The AAR says that large corporations dissatisfied with paying fair-market rates have long lobbied for regulations that would force railroads to hand over traffic to competitors who might charge less. These proposals, AAR says, would benefit some shippers at the expense of the efficiency of the entire rail network, including passenger operations.
In recent appearances at shipper conferences, STB Chairman Martin J. Oberman has said he’s interested in taking action on reciprocal switching and other ways of increasing competition among railroads.
Some sort of interswitching has been in place in Canada for several decades. It does not seem that the Canadian rail industry is in worst shape than their US counterpart.
Customer “1” is located on Road “A”.
With reciprocal switching (as I understand it), Customer “1” tells Road “A” to turn over traffic to Road “B” at A-B Jct.
So, Road “A” is switching Road “B” customer.
Even though Road “B” is paying for this, what kind of service would “A” be expected to give?
And what about when the destination for some of the traffic is on Road “A”?
Back in the olden days, shippers tried to locate where they were served by TWO RR’s, or formed an in-house short line to ensure they could play one big against the other. This would be service only as rates would be the same (regulated)
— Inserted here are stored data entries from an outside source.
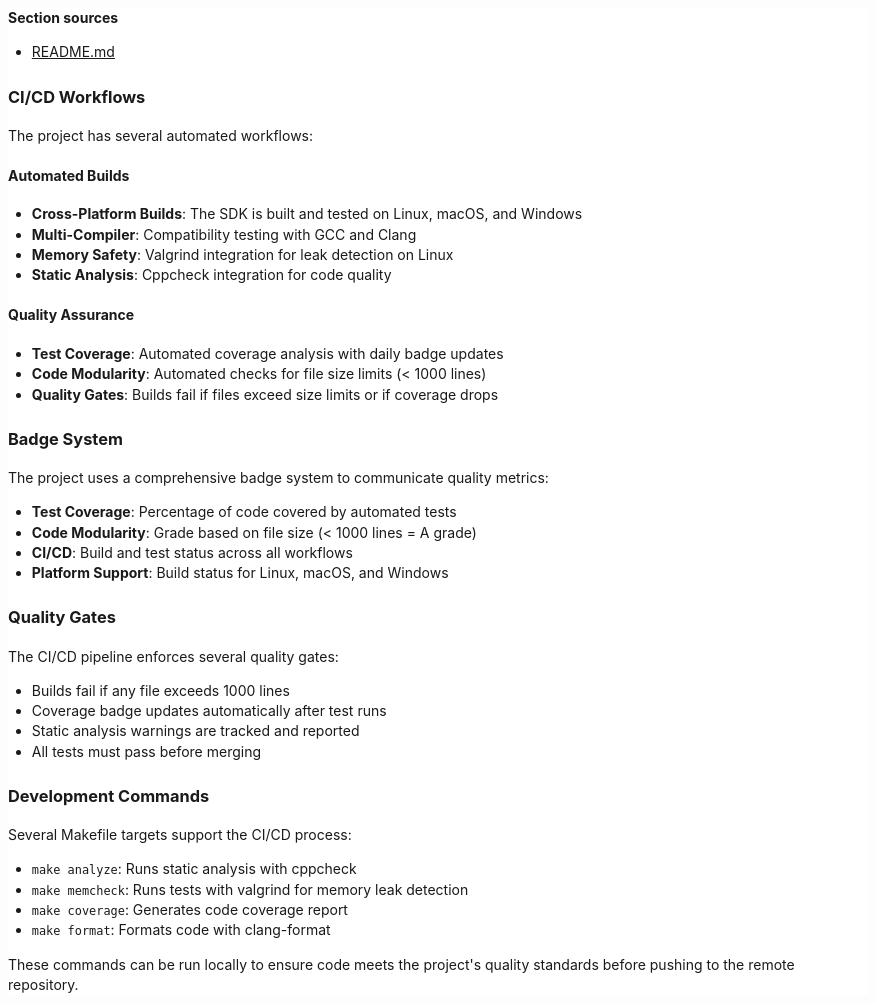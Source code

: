 **Section sources**
- [README.md](file://README.md#L1-L728)

### CI/CD Workflows
The project has several automated workflows:

#### Automated Builds
- **Cross-Platform Builds**: The SDK is built and tested on Linux, macOS, and Windows
- **Multi-Compiler**: Compatibility testing with GCC and Clang
- **Memory Safety**: Valgrind integration for leak detection on Linux
- **Static Analysis**: Cppcheck integration for code quality

#### Quality Assurance
- **Test Coverage**: Automated coverage analysis with daily badge updates
- **Code Modularity**: Automated checks for file size limits (< 1000 lines)
- **Quality Gates**: Builds fail if files exceed size limits or if coverage drops

### Badge System
The project uses a comprehensive badge system to communicate quality metrics:
- **Test Coverage**: Percentage of code covered by automated tests
- **Code Modularity**: Grade based on file size (< 1000 lines = A grade)
- **CI/CD**: Build and test status across all workflows
- **Platform Support**: Build status for Linux, macOS, and Windows

### Quality Gates
The CI/CD pipeline enforces several quality gates:
- Builds fail if any file exceeds 1000 lines
- Coverage badge updates automatically after test runs
- Static analysis warnings are tracked and reported
- All tests must pass before merging

### Development Commands
Several Makefile targets support the CI/CD process:
- `make analyze`: Runs static analysis with cppcheck
- `make memcheck`: Runs tests with valgrind for memory leak detection
- `make coverage`: Generates code coverage report
- `make format`: Formats code with clang-format

These commands can be run locally to ensure code meets the project's quality standards before pushing to the remote repository.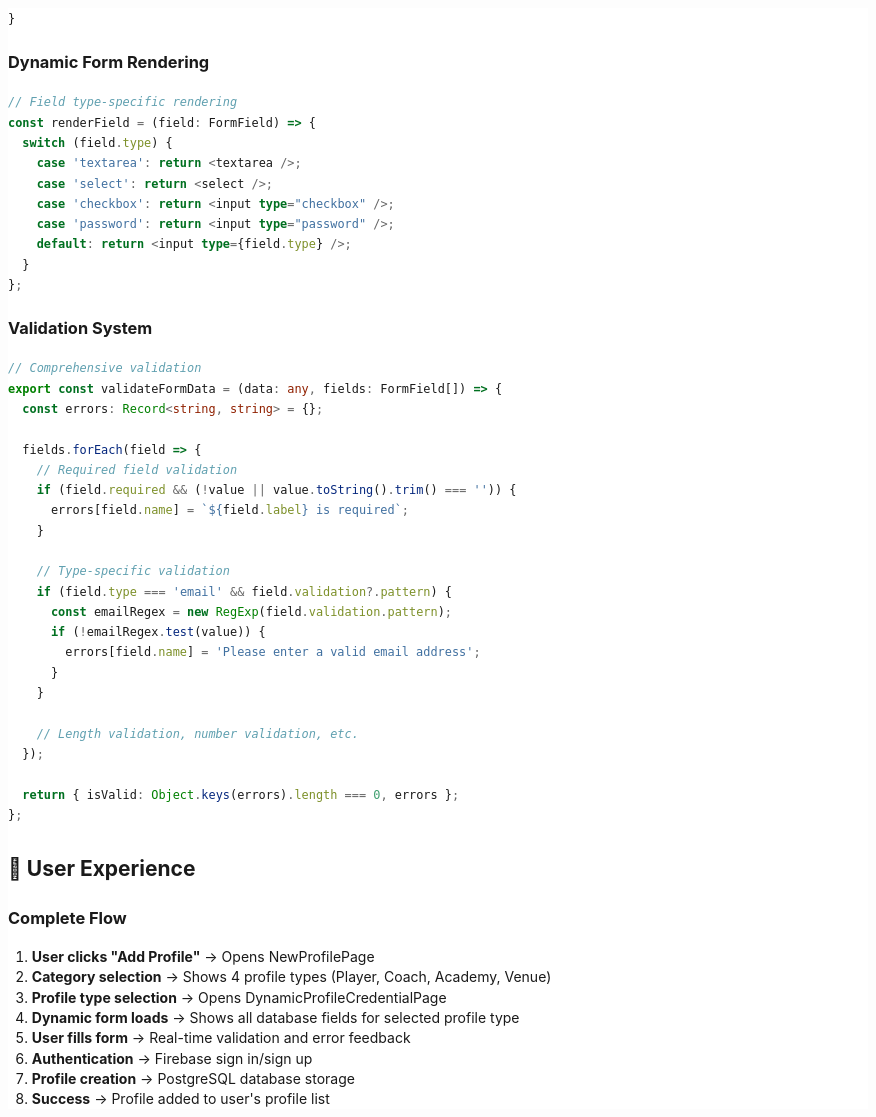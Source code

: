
 ```typescript
}
```

### **Dynamic Form Rendering**
```typescript
// Field type-specific rendering
const renderField = (field: FormField) => {
  switch (field.type) {
    case 'textarea': return <textarea />;
    case 'select': return <select />;
    case 'checkbox': return <input type="checkbox" />;
    case 'password': return <input type="password" />;
    default: return <input type={field.type} />;
  }
};
```

### **Validation System**
```typescript
// Comprehensive validation
export const validateFormData = (data: any, fields: FormField[]) => {
  const errors: Record<string, string> = {};
  
  fields.forEach(field => {
    // Required field validation
    if (field.required && (!value || value.toString().trim() === '')) {
      errors[field.name] = `${field.label} is required`;
    }
    
    // Type-specific validation
    if (field.type === 'email' && field.validation?.pattern) {
      const emailRegex = new RegExp(field.validation.pattern);
      if (!emailRegex.test(value)) {
        errors[field.name] = 'Please enter a valid email address';
      }
    }
    
    // Length validation, number validation, etc.
  });
  
  return { isValid: Object.keys(errors).length === 0, errors };
};
```

## 🎉 **User Experience**

### **Complete Flow**
1. **User clicks "Add Profile"** → Opens NewProfilePage
2. **Category selection** → Shows 4 profile types (Player, Coach, Academy, Venue)
3. **Profile type selection** → Opens DynamicProfileCredentialPage
4. **Dynamic form loads** → Shows all database fields for selected profile type
5. **User fills form** → Real-time validation and error feedback
6. **Authentication** → Firebase sign in/sign up
7. **Profile creation** → PostgreSQL database storage
8. **Success** → Profile added to user's profile list
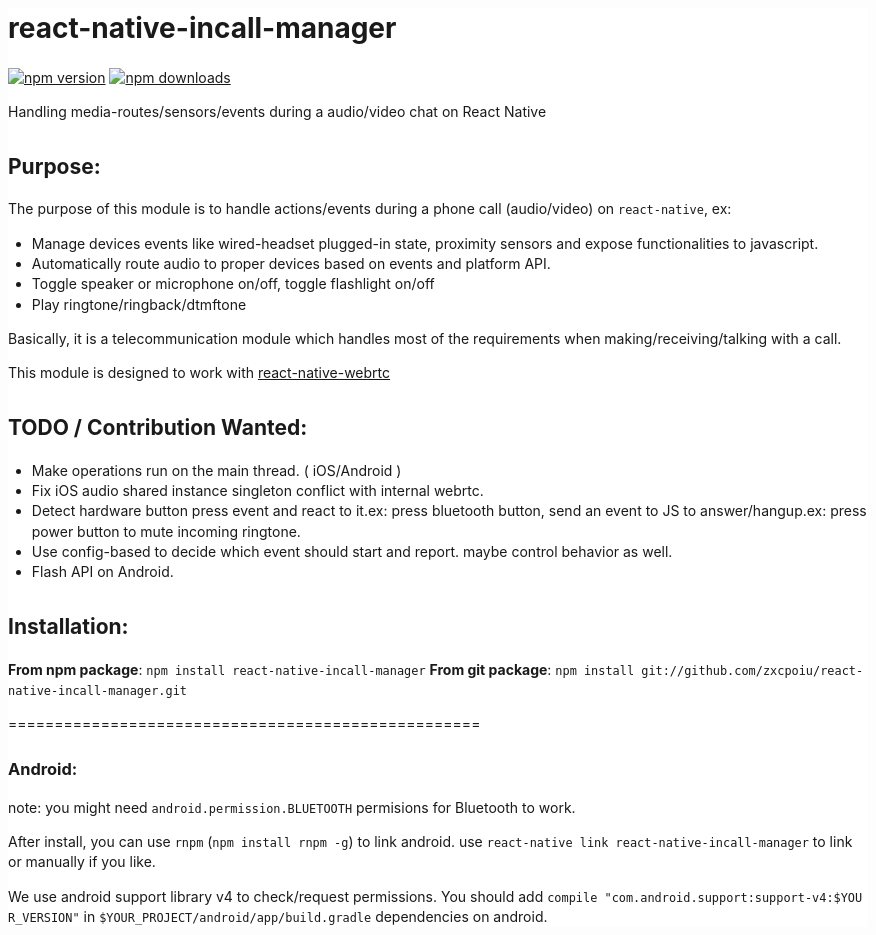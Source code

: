 # react-native-incall-manager

[![npm version](https://badge.fury.io/js/react-native-incall-manager.svg)](https://badge.fury.io/js/react-native-incall-manager)
[![npm downloads](https://img.shields.io/npm/dm/react-native-incall-manager.svg?maxAge=2592000)](https://img.shields.io/npm/dm/react-native-incall-manager.svg?maxAge=2592000)

Handling media-routes/sensors/events during a audio/video chat on React Native

## Purpose:

The purpose of this module is to handle actions/events during a phone call (audio/video) on `react-native`, ex:

* Manage devices events like wired-headset plugged-in state, proximity sensors and expose functionalities to javascript.
* Automatically route audio to proper devices based on events and platform API.
* Toggle speaker or microphone on/off, toggle flashlight on/off
* Play ringtone/ringback/dtmftone

Basically, it is a telecommunication module which handles most of the requirements when making/receiving/talking with a call.

This module is designed to work with [react-native-webrtc](https://github.com/oney/react-native-webrtc)

## TODO / Contribution Wanted:

* Make operations run on the main thread. ( iOS/Android )
* Fix iOS audio shared instance singleton conflict with internal webrtc.
* Detect hardware button press event and react to it.ex: press bluetooth button, send an event to JS to answer/hangup.ex: press power button to mute incoming ringtone.
* Use config-based to decide which event should start and report. maybe control behavior as well.
* Flash API on Android.

## Installation:

**From npm package**: `npm install react-native-incall-manager`
**From git package**: `npm install git://github.com/zxcpoiu/react-native-incall-manager.git`

===================================================

### Android:

note: you might need `android.permission.BLUETOOTH` permisions for Bluetooth to work.

After install, you can use `rnpm` (`npm install rnpm -g`) to link android.
use `react-native link react-native-incall-manager` to link or manually if you like.

We use android support library v4 to check/request permissions.
You should add `compile "com.android.support:support-v4:$YOUR_VERSION"` in `$YOUR_PROJECT/android/app/build.gradle` dependencies on android.
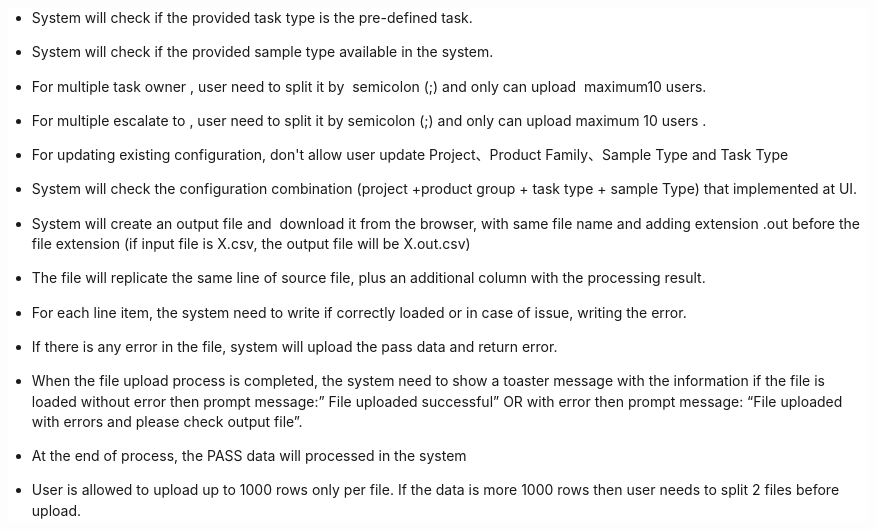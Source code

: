 - System will check if the provided task type is the pre-defined task.

- System will check if the provided sample type available in the system.

- For multiple task owner , user need to split it by  semicolon (;) and only can upload  maximum10 users.

- For multiple escalate to , user need to split it by semicolon (;) and only can upload maximum 10 users .

- For updating existing configuration, don't allow user update Project、Product Family、Sample Type and Task Type

- System will check the configuration combination (project +product group + task type + sample Type) that implemented at UI.

- System
will
create an output file and  download it from the browser, with same file name and adding extension .out before the file extension (if input file is X.csv, the output file will be X.out.csv)
- The file will replicate the same line of source file, plus an additional column with the processing result.

- For each line item, the system need to write if correctly loaded or in case of issue, writing the error.

- If there is any error in the file, system will upload the pass data and return error.

- When the file upload process is completed, the system need to show a toaster message with the information if the file is loaded without error then prompt message:” File uploaded successful” OR with error then prompt message: “File uploaded with errors and please check output file”.

- At the end of process, the PASS data will processed in the system

- User is allowed to upload up to 1000 rows only per file. If the data is more 1000 rows then user needs to split 2 files before upload.
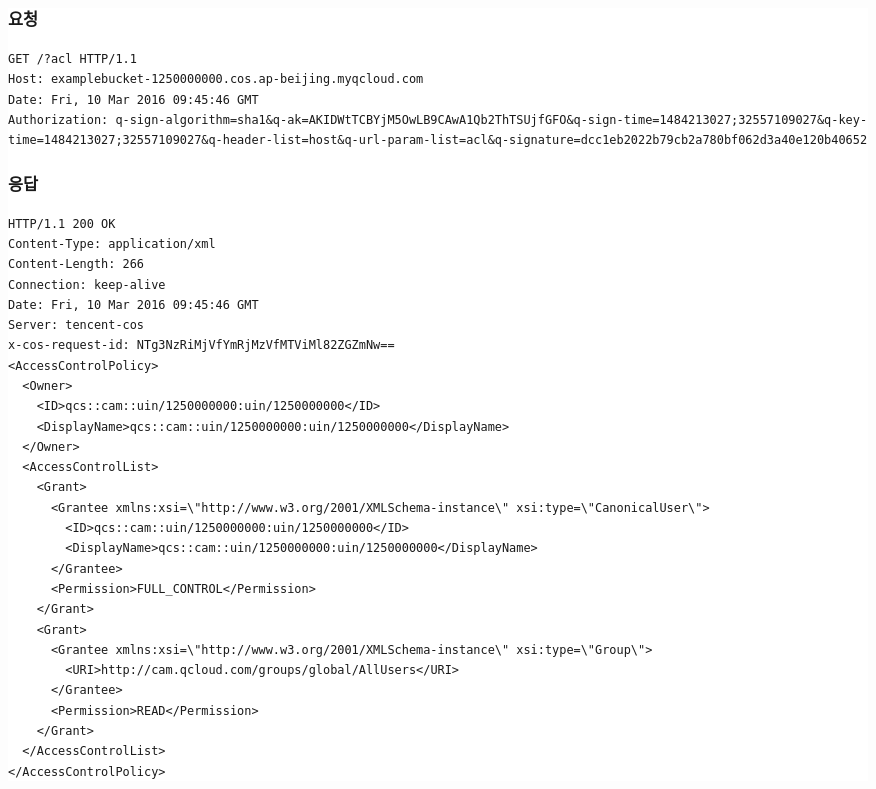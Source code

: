 ### 요청
```
GET /?acl HTTP/1.1
Host: examplebucket-1250000000.cos.ap-beijing.myqcloud.com
Date: Fri, 10 Mar 2016 09:45:46 GMT
Authorization: q-sign-algorithm=sha1&q-ak=AKIDWtTCBYjM5OwLB9CAwA1Qb2ThTSUjfGFO&q-sign-time=1484213027;32557109027&q-key-time=1484213027;32557109027&q-header-list=host&q-url-param-list=acl&q-signature=dcc1eb2022b79cb2a780bf062d3a40e120b40652
```
### 응답
```
HTTP/1.1 200 OK
Content-Type: application/xml
Content-Length: 266
Connection: keep-alive
Date: Fri, 10 Mar 2016 09:45:46 GMT
Server: tencent-cos
x-cos-request-id: NTg3NzRiMjVfYmRjMzVfMTViMl82ZGZmNw==
<AccessControlPolicy>
  <Owner>
    <ID>qcs::cam::uin/1250000000:uin/1250000000</ID>
    <DisplayName>qcs::cam::uin/1250000000:uin/1250000000</DisplayName>
  </Owner>
  <AccessControlList>
    <Grant>
      <Grantee xmlns:xsi=\"http://www.w3.org/2001/XMLSchema-instance\" xsi:type=\"CanonicalUser\">
        <ID>qcs::cam::uin/1250000000:uin/1250000000</ID>
        <DisplayName>qcs::cam::uin/1250000000:uin/1250000000</DisplayName>
      </Grantee>
      <Permission>FULL_CONTROL</Permission>
    </Grant>
    <Grant>
      <Grantee xmlns:xsi=\"http://www.w3.org/2001/XMLSchema-instance\" xsi:type=\"Group\">
        <URI>http://cam.qcloud.com/groups/global/AllUsers</URI>
      </Grantee>
      <Permission>READ</Permission>
    </Grant>
  </AccessControlList>
</AccessControlPolicy>
```
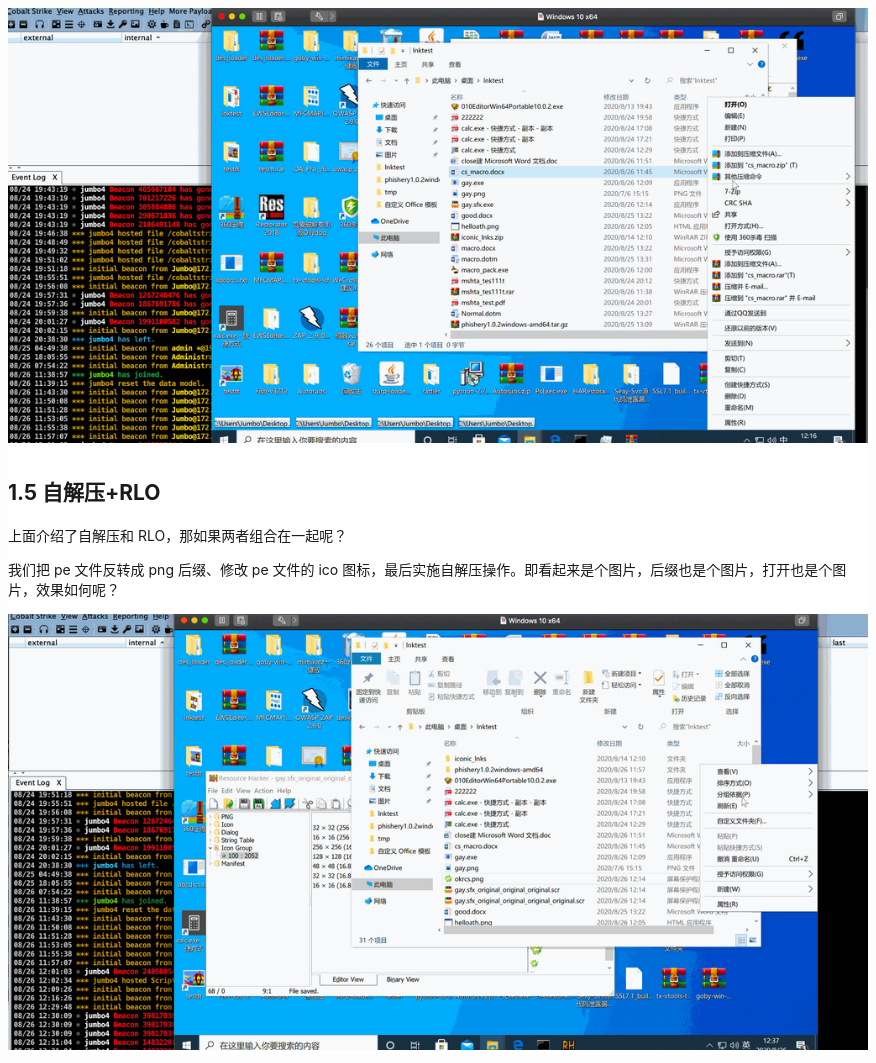 ![rar_self_extract](assets/1700701664-d7100bc61296f4162a4c8bad20f923e4.gif)

## 1.5 自解压+RLO

上面介绍了自解压和 RLO，那如果两者组合在一起呢？

我们把 pe 文件反转成 png 后缀、修改 pe 文件的 ico 图标，最后实施自解压操作。即看起来是个图片，后缀也是个图片，打开也是个图片，效果如何呢？

![rar_self_extract_and_rlo](assets/1700701664-6fccc2b1f3bd9179e9f842c95906fe20.gif)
Shippers could also specify any published interchange they wanted as long as it was in the correct direction. My uncle shipped a load the consignee wasn’t yet ready for, so he routed it via Durban W.Va.
I should have specified “as long as it was in the tariff and in the correct direction. “
I don’t understand the relevance of your statement to the topic of reciprocal switching.
Not mentioned, is who is responsible to pay the taxes on said property? When I rented my office, I paid a full years property taxes, wether or not I opened for business every day. Would the competing railroad’s access be tied to the full property tax costs, even if they did not use it?